治療経緯
5ヶ月以上前に他の歯科医院にて歯を抜いた後、アゴの骨が少なく歯ぐきもあまりないので、インプラントは難しいと言われ、歯を削るブリッジを嫌い、入れ歯を使われていました。入れ歯だと、取り外しをしなければならないこと、また何より時々強く噛むと痛みがあり、噛みにくく、噛んだ感じが弱く感じることから、専門的な治療でインプラントはできないかと患者様からご相談を受けました。
初診時のお口の中の写真とレントゲン写真
右下奥歯の歯を抜いた部位は、ほほ側の歯ぐきがあまりなく、歯ぐきの中央が深く凹んでいました。レントゲンを撮ると、確かにインプラントを入れることが可能なアゴの骨がありませんでした。

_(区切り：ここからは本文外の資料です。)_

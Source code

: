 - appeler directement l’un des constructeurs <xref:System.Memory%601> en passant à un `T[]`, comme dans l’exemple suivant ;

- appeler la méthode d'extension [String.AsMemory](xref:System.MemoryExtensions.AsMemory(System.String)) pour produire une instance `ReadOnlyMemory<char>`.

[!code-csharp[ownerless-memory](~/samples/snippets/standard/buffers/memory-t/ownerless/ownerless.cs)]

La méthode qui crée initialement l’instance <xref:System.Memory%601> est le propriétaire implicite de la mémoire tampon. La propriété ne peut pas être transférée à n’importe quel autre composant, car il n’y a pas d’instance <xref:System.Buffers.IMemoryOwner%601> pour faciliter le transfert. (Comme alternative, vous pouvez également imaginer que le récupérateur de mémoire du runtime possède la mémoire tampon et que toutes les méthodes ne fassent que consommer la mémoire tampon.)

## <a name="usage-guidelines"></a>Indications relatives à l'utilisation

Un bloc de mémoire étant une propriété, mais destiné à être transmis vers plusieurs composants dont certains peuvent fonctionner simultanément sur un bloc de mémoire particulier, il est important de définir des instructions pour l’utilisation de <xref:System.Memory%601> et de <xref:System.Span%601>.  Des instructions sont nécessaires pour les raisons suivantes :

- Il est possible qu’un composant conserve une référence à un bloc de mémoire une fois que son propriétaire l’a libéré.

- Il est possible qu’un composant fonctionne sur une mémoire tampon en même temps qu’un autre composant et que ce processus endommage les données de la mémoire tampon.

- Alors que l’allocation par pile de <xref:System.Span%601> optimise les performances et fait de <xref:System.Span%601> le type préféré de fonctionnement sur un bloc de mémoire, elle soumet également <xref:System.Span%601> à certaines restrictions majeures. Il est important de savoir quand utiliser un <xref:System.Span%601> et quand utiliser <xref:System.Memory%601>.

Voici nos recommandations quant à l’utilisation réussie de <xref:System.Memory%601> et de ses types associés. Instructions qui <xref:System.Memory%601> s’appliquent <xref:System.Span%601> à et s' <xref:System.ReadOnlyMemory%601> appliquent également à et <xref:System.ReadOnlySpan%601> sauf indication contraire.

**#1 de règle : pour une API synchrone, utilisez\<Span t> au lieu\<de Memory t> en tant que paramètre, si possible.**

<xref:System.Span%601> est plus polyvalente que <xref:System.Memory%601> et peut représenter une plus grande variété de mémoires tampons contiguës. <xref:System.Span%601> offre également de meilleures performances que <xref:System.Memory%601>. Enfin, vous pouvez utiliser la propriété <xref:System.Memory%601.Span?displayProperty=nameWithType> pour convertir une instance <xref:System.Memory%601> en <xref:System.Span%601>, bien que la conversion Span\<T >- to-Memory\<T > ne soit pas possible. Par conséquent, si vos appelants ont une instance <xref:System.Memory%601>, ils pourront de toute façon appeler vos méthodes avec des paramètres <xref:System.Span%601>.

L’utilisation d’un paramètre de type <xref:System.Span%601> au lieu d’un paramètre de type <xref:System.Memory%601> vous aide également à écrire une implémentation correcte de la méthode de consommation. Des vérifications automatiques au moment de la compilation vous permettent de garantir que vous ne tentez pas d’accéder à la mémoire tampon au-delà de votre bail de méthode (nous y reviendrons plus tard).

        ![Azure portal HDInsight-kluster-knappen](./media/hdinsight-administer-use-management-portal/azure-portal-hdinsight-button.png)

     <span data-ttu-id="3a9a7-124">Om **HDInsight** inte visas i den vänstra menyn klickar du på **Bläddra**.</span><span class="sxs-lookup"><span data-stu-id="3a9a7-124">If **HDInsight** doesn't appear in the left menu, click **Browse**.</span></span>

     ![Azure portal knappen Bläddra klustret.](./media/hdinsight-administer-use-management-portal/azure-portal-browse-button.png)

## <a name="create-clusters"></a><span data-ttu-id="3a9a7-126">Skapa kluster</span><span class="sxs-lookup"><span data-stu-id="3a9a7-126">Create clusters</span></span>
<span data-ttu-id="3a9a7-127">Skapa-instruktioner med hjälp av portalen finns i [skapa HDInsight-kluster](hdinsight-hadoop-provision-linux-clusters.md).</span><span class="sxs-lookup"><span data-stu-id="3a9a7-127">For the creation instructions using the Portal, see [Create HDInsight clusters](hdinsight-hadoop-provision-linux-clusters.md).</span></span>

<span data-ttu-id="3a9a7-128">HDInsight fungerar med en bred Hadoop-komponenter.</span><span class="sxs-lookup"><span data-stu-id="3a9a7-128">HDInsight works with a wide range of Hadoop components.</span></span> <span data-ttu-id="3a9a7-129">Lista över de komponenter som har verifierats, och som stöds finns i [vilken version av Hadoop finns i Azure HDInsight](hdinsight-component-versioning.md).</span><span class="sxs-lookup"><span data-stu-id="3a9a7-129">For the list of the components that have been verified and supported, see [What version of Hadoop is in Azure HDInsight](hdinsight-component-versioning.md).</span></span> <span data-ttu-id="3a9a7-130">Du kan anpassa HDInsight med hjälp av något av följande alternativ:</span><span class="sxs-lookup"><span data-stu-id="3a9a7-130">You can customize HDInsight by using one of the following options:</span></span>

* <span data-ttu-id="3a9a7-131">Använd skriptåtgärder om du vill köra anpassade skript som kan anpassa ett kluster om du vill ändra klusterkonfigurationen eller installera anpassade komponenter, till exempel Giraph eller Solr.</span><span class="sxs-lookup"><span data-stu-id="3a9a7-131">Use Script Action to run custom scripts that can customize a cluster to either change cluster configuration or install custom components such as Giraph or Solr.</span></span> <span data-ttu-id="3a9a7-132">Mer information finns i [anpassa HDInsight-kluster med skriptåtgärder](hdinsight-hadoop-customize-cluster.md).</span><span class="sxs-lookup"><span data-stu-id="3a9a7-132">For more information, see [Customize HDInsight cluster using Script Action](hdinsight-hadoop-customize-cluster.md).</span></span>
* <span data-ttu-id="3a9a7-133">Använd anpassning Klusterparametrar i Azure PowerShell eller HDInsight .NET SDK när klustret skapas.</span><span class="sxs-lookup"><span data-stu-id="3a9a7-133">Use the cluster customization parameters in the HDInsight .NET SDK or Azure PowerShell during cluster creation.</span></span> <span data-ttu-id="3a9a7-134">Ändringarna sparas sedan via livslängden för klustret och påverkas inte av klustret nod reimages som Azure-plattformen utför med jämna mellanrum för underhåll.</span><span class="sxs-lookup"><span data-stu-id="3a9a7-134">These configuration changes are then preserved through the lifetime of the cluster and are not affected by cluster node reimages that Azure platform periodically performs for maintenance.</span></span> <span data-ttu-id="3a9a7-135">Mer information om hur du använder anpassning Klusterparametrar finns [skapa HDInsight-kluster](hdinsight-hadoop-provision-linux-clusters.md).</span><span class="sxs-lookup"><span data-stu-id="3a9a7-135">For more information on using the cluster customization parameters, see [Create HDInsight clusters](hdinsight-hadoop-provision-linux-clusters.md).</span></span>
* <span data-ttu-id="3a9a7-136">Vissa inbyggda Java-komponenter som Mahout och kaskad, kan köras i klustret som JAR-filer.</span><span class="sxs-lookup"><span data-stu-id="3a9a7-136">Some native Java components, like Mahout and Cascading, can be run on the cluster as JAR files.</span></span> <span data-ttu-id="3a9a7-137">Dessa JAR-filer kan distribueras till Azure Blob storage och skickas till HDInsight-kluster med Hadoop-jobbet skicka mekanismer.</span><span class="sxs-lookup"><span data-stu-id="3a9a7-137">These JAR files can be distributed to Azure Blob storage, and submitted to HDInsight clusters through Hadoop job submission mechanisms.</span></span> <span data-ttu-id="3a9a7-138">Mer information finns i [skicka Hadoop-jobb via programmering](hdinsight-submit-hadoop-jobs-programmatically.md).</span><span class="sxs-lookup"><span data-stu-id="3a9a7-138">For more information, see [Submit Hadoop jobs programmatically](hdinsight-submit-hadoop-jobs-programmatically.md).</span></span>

しかし、患者様は『噛みにくい入れ歯は嫌だが、ブリッジのように歯を削りたくない。できるならインプラントにしたい。』とインプラント治療を希望され、特殊な治療も含むインプラント治療を行うこととなりました。
治療後のお口の写真とレントゲン
今回インプラントを入れる部位にアゴの骨がなかったため、人工骨を用いてアゴの骨を造り、そこにインプラント治療を行いました。また、前歯にあるような硬い歯ぐきもあまりなかったため、せっかく入れたインプラントが歯周病にならないように、また、せっかく造ったアゴの骨が吸収してなくなってしまわないように、硬い歯ぐきの移植も行いました。
いくつかの外科手術を伴う治療でしたが、治療後5年が経ち、3ヶ月に1回の定期検診で特に追加の治療もなく、良好に噛めていらっしゃいます。
治療前・治療後の比較写真とレントゲン
歯のない部分にインプラントが入り、歯ぐきも移植することで、歯ぐきの凹みなどが改善しました。レントゲンでは明らかにインプラントを支える骨ができているのがわかります。患者様は、しっかりと奥歯で噛める感覚が戻り、一本も歯を削ることなく済んだことに満足されていました。
治療の詳細
患者様の年齢・性別 | 39歳・男性 |
主訴 | 他院にてインプラント治療は難しいと言われたがインプラントにしたい |
治療内容 | 咬み合わせ治療(骨造成,歯肉移植,インプラント治療) |
費用 | 約90万円(保険治療費は含まれない) |
期間 | 約1年6ヶ月 |
リスク・副作用 | 治療後の定期検診はしっかり通っていただかないと、インプラント周囲に炎症 が生じ歯周病になるなど、様々なトラブルが起こる可能性があります |
患者様は、歯を削る治療を嫌いインプラント治療を希望されたものの、他院にてインプラント治療は難しいと言われ、なんとかできないかと思われ来院されました。いくつかの外科的な治療を伴いましたが、歯周および咬み合わせの専門的な視点から、特殊な治療で“歯周組織の再生”をこころみることにより、インプラント治療が可能となりました。今ではどのようなものでもしっかり噛めて、噛みごたえがあることに喜ばれ、患者様の『しっかり噛めることの“幸せ”』に貢献することができました。